◆ **Directions**:
This exercise calls for an exact copy of the listing, with no pictures kept.

◆ **Records provided**:

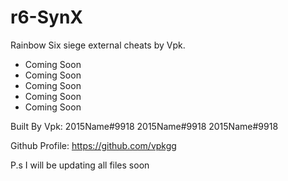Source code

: # r6-SynX

Rainbow Six siege external cheats by Vpk.


* Coming Soon
* Coming Soon
* Coming Soon
* Coming Soon
* Coming Soon




























Built By Vpk: 
2015Name#9918
2015Name#9918
2015Name#9918


Github Profile: https://github.com/vpkgg


P.s I will be updating all files soon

◆ **Result for this task**:
Source code

: # r6-SynX

Rainbow Six siege external cheats by Vpk.


* Coming Soon
* Coming Soon
* Coming Soon
* Coming Soon
* Coming Soon




























Built By Vpk: 
2015Name#9918
2015Name#9918
2015Name#9918


Github Profile: https://github.com/vpkgg


P.s I will be updating all files soon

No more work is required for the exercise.